> Exercise description: Each record must be repeated exactly. None may be dropped.

> Data shown:
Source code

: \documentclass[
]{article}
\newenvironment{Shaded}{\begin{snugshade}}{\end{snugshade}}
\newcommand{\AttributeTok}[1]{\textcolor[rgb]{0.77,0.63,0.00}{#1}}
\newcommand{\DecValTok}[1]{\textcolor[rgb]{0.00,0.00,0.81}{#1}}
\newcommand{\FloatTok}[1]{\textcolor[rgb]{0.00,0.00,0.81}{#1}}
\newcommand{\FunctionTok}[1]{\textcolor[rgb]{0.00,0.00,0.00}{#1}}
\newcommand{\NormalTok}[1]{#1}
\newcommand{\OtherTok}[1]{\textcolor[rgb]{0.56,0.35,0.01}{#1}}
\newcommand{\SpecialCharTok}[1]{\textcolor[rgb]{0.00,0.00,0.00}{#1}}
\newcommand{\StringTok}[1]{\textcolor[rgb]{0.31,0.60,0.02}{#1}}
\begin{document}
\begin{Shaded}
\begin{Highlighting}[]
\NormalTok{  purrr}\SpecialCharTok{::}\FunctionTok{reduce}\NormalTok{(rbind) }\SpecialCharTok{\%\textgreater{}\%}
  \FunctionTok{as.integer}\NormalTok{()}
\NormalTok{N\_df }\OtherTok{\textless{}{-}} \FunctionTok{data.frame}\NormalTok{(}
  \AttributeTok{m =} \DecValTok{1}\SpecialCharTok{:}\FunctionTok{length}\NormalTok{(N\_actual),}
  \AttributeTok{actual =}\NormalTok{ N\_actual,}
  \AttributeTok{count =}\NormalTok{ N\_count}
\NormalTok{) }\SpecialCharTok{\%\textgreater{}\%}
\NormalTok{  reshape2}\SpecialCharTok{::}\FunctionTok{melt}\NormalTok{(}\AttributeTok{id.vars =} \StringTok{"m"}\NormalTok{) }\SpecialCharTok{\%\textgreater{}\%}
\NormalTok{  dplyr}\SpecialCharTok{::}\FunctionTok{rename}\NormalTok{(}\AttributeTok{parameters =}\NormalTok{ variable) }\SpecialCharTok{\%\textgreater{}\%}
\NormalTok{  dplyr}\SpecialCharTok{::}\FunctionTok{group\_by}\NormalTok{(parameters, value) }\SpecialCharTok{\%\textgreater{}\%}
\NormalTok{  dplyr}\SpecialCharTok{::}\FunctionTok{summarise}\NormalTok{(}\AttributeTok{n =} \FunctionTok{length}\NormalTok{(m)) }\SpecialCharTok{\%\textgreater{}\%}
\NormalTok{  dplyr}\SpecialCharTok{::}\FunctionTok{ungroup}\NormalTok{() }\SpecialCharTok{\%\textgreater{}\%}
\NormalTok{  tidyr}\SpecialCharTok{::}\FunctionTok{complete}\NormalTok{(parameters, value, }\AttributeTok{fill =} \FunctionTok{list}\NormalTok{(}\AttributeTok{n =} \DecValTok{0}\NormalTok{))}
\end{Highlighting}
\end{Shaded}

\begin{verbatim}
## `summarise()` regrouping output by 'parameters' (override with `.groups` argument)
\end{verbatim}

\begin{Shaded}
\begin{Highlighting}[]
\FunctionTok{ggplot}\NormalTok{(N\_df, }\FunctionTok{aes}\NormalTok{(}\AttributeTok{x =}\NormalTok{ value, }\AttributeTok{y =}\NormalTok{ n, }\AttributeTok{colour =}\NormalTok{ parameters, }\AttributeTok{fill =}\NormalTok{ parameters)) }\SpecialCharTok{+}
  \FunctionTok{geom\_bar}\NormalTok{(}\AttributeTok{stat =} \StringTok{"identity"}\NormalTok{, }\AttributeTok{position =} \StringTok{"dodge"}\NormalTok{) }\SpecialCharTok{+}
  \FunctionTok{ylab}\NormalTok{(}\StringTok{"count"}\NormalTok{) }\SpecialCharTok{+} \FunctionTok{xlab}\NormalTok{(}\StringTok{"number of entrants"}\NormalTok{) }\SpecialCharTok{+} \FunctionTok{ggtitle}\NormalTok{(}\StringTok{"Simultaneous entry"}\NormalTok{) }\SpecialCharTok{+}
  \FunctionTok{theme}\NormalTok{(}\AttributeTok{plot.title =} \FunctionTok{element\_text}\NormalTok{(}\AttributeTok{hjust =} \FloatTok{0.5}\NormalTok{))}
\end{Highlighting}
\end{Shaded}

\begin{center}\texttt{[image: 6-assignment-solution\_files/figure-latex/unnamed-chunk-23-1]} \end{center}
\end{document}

> Written reply:
Source code

: \documentclass[
]{article}
\newenvironment{Shaded}{\begin{snugshade}}{\end{snugshade}}
\newcommand{\AttributeTok}[1]{\textcolor[rgb]{0.77,0.63,0.00}{#1}}
\newcommand{\DecValTok}[1]{\textcolor[rgb]{0.00,0.00,0.81}{#1}}
\newcommand{\FloatTok}[1]{\textcolor[rgb]{0.00,0.00,0.81}{#1}}
\newcommand{\FunctionTok}[1]{\textcolor[rgb]{0.00,0.00,0.00}{#1}}
\newcommand{\NormalTok}[1]{#1}
\newcommand{\OtherTok}[1]{\textcolor[rgb]{0.56,0.35,0.01}{#1}}
\newcommand{\SpecialCharTok}[1]{\textcolor[rgb]{0.00,0.00,0.00}{#1}}
\newcommand{\StringTok}[1]{\textcolor[rgb]{0.31,0.60,0.02}{#1}}
\begin{document}
\begin{Shaded}
\begin{Highlighting}[]
\NormalTok{  purrr}\SpecialCharTok{::}\FunctionTok{reduce}\NormalTok{(rbind) }\SpecialCharTok{\%\textgreater{}\%}
  \FunctionTok{as.integer}\NormalTok{()}
\NormalTok{N\_df }\OtherTok{\textless{}{-}} \FunctionTok{data.frame}\NormalTok{(}
  \AttributeTok{m =} \DecValTok{1}\SpecialCharTok{:}\FunctionTok{length}\NormalTok{(N\_actual),}
  \AttributeTok{actual =}\NormalTok{ N\_actual,}
  \AttributeTok{count =}\NormalTok{ N\_count}
\NormalTok{) }\SpecialCharTok{\%\textgreater{}\%}
\NormalTok{  reshape2}\SpecialCharTok{::}\FunctionTok{melt}\NormalTok{(}\AttributeTok{id.vars =} \StringTok{"m"}\NormalTok{) }\SpecialCharTok{\%\textgreater{}\%}
\NormalTok{  dplyr}\SpecialCharTok{::}\FunctionTok{rename}\NormalTok{(}\AttributeTok{parameters =}\NormalTok{ variable) }\SpecialCharTok{\%\textgreater{}\%}
\NormalTok{  dplyr}\SpecialCharTok{::}\FunctionTok{group\_by}\NormalTok{(parameters, value) }\SpecialCharTok{\%\textgreater{}\%}
\NormalTok{  dplyr}\SpecialCharTok{::}\FunctionTok{summarise}\NormalTok{(}\AttributeTok{n =} \FunctionTok{length}\NormalTok{(m)) }\SpecialCharTok{\%\textgreater{}\%}
\NormalTok{  dplyr}\SpecialCharTok{::}\FunctionTok{ungroup}\NormalTok{() }\SpecialCharTok{\%\textgreater{}\%}
\NormalTok{  tidyr}\SpecialCharTok{::}\FunctionTok{complete}\NormalTok{(parameters, value, }\AttributeTok{fill =} \FunctionTok{list}\NormalTok{(}\AttributeTok{n =} \DecValTok{0}\NormalTok{))}
\end{Highlighting}
\end{Shaded}

\begin{verbatim}
## `summarise()` regrouping output by 'parameters' (override with `.groups` argument)
\end{verbatim}

\begin{Shaded}
\begin{Highlighting}[]
\FunctionTok{ggplot}\NormalTok{(N\_df, }\FunctionTok{aes}\NormalTok{(}\AttributeTok{x =}\NormalTok{ value, }\AttributeTok{y =}\NormalTok{ n, }\AttributeTok{colour =}\NormalTok{ parameters, }\AttributeTok{fill =}\NormalTok{ parameters)) }\SpecialCharTok{+}
  \FunctionTok{geom\_bar}\NormalTok{(}\AttributeTok{stat =} \StringTok{"identity"}\NormalTok{, }\AttributeTok{position =} \StringTok{"dodge"}\NormalTok{) }\SpecialCharTok{+}
  \FunctionTok{ylab}\NormalTok{(}\StringTok{"count"}\NormalTok{) }\SpecialCharTok{+} \FunctionTok{xlab}\NormalTok{(}\StringTok{"number of entrants"}\NormalTok{) }\SpecialCharTok{+} \FunctionTok{ggtitle}\NormalTok{(}\StringTok{"Simultaneous entry"}\NormalTok{) }\SpecialCharTok{+}
  \FunctionTok{theme}\NormalTok{(}\AttributeTok{plot.title =} \FunctionTok{element\_text}\NormalTok{(}\AttributeTok{hjust =} \FloatTok{0.5}\NormalTok{))}
\end{Highlighting}
\end{Shaded}

\begin{center}\texttt{[image: 6-assignment-solution\_files/figure-latex/unnamed-chunk-23-1]} \end{center}
\end{document}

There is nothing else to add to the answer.